Historian of 1199 Wins 2014 Hillman Foundation Award

May 14, 2014

Leon Fink who, together with co-author Brian Greenberg, wrote Upheaval in the Quiet Zone: 1199SEIU and the Politics of Healthcare Unionism, is this year’s recipient of the Sidney Hillman Foundation Labor Historian award.



The Foundation, named for the founder of the Amalgamated Clothing Workers Union, honors contributors to the daily, periodical, and labor press, as well as authors and broadcasters.



University of Illinois at Chicago Professor Emeritus Fink, a specialist in the modern American labor movement, immigration history, and the Gilded Age and Progressive Era, was honored May 6 during the foundation’s annual dinner and ceremony in New York City.

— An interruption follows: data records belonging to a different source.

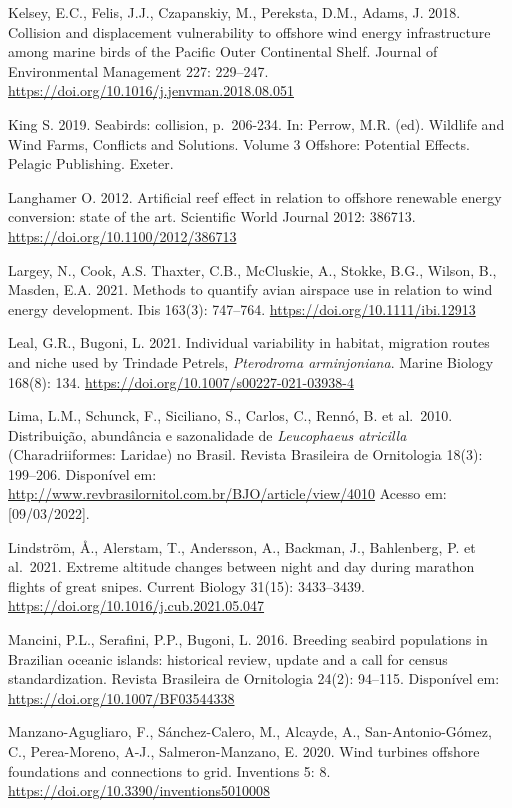 \documentclass[
  oneside]{scrbook}
\begin{document}
Kelsey, E.C., Felis, J.J., Czapanskiy, M., Pereksta, D.M., Adams, J. 2018. Collision and displacement vulnerability to offshore wind energy infrastructure among marine birds of the Pacific Outer Continental Shelf. Journal of Environmental Management 227: 229--247. \url{https://doi.org/10.1016/j.jenvman.2018.08.051}

King S. 2019. Seabirds: collision, p.~206-234. In: Perrow, M.R. (ed). Wildlife and Wind Farms, Conflicts and Solutions. Volume 3 Offshore: Potential Effects. Pelagic Publishing. Exeter.

Langhamer O. 2012. Artificial reef effect in relation to offshore renewable energy conversion: state of the art. Scientific World Journal 2012: 386713. \url{https://doi.org/10.1100/2012/386713}

Largey, N., Cook, A.S. Thaxter, C.B., McCluskie, A., Stokke, B.G., Wilson, B., Masden, E.A. 2021. Methods to quantify avian airspace use in relation to wind energy development. Ibis 163(3): 747--764. \url{https://doi.org/10.1111/ibi.12913}

Leal, G.R., Bugoni, L. 2021. Individual variability in habitat, migration routes and niche used by Trindade Petrels, \emph{Pterodroma arminjoniana}. Marine Biology 168(8): 134. \url{https://doi.org/10.1007/s00227-021-03938-4}

Lima, L.M., Schunck, F., Siciliano, S., Carlos, C., Rennó, B. et al.~2010. Distribuição, abundância e sazonalidade de \emph{Leucophaeus atricilla} (Charadriiformes: Laridae) no Brasil. Revista Brasileira de Ornitologia 18(3): 199--206. Disponível em: \url{http://www.revbrasilornitol.com.br/BJO/article/view/4010} Acesso em:{[}09/03/2022{]}.

Lindström, Å., Alerstam, T., Andersson, A., Backman, J., Bahlenberg, P. et al.~2021. Extreme altitude changes between night and day during marathon flights of great snipes. Current Biology 31(15): 3433--3439. \url{https://doi.org/10.1016/j.cub.2021.05.047}

Mancini, P.L., Serafini, P.P., Bugoni, L. 2016. Breeding seabird populations in Brazilian oceanic islands: historical review, update and a call for census standardization. Revista Brasileira de Ornitologia 24(2): 94--115. Disponível em: \url{https://doi.org/10.1007/BF03544338}

Manzano-Agugliaro, F., Sánchez-Calero, M., Alcayde, A., San-Antonio-Gómez, C., Perea-Moreno, A-J., Salmeron-Manzano, E. 2020. Wind turbines offshore foundations and connections to grid. Inventions 5: 8. \url{https://doi.org/10.3390/inventions5010008}
\end{document}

Fink has written, co-authored, or co-edited nine books, in addition to Upheaval in the Quiet Zone, including his most recent publications, “Workers in Hard Times: A Long View of Economic Crises” (2014); “Sweatshops at Sea: Merchant Seamen in the World’s First Globalized Industry, from 1812 to the Present” (2011); and “Workers Across the Americas: The Transnational Turn in Labor History” (2011). He has also been involved with national efforts to link public history and K-12 history education.



Fink is founding editor of the quarterly journal Labor: Studies in Working-Class History of the Americas. At UIC he established a doctoral concentration in the history of work, race and gender in the urban world.